ENTRIES SHOWN:
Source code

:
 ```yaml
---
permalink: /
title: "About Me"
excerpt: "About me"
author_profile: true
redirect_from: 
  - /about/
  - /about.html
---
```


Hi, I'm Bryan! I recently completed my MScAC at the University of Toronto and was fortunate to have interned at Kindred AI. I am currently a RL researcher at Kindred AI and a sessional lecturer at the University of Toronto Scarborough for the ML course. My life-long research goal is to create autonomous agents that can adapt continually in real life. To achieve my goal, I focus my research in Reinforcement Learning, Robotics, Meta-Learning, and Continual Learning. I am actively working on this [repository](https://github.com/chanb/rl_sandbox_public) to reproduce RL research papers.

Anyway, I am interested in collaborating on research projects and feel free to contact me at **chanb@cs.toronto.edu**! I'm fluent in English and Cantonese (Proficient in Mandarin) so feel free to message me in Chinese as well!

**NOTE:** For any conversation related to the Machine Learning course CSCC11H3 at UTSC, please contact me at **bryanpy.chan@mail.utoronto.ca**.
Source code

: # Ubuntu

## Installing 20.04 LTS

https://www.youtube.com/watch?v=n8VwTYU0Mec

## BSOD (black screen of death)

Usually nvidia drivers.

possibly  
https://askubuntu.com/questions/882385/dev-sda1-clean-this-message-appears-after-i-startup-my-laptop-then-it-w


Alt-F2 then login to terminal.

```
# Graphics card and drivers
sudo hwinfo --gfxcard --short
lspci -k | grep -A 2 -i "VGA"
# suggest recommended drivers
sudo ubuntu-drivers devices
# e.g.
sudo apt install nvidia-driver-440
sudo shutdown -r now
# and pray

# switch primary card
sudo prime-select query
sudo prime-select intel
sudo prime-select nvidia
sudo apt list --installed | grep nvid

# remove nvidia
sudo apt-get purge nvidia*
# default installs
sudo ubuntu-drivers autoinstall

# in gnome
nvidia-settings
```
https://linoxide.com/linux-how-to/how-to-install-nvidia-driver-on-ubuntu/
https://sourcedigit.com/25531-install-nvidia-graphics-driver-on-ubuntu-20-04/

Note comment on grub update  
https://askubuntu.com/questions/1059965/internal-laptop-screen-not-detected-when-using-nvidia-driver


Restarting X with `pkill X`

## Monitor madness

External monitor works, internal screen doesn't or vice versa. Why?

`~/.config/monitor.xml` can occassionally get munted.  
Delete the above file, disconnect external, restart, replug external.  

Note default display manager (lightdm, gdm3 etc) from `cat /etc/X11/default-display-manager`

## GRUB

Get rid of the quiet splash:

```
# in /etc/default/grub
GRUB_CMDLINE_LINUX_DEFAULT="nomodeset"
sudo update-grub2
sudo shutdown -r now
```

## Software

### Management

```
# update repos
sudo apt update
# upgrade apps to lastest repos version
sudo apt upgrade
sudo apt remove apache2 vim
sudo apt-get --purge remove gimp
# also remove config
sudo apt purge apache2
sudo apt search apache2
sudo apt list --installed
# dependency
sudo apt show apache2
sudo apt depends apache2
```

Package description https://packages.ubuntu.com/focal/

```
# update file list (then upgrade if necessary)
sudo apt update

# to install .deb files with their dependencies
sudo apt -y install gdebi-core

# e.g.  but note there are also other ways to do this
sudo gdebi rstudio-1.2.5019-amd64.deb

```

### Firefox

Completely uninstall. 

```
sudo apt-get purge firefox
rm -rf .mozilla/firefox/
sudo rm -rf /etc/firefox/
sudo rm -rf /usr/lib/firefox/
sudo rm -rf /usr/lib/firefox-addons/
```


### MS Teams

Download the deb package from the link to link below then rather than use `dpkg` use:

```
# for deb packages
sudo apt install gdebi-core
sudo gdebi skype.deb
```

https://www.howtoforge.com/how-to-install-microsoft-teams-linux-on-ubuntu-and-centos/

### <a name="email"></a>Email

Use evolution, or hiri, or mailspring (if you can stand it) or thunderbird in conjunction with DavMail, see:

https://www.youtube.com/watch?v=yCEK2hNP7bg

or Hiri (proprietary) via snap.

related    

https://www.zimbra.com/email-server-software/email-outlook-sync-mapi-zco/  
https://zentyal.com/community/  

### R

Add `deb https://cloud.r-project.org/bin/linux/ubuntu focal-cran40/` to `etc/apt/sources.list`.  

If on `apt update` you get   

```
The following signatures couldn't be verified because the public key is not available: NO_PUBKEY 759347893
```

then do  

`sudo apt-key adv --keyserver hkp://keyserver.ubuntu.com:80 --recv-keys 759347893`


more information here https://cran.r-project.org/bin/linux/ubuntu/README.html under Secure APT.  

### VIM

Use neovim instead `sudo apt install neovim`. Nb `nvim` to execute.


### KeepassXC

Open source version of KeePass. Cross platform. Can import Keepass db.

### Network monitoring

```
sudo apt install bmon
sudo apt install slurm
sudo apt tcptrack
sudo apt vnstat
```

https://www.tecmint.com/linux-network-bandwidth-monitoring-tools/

ABOUT THIS EXERCISE: Report how many lines of the entries above contain "Learning", and give no other output.

REPLY TO THE TASK: 2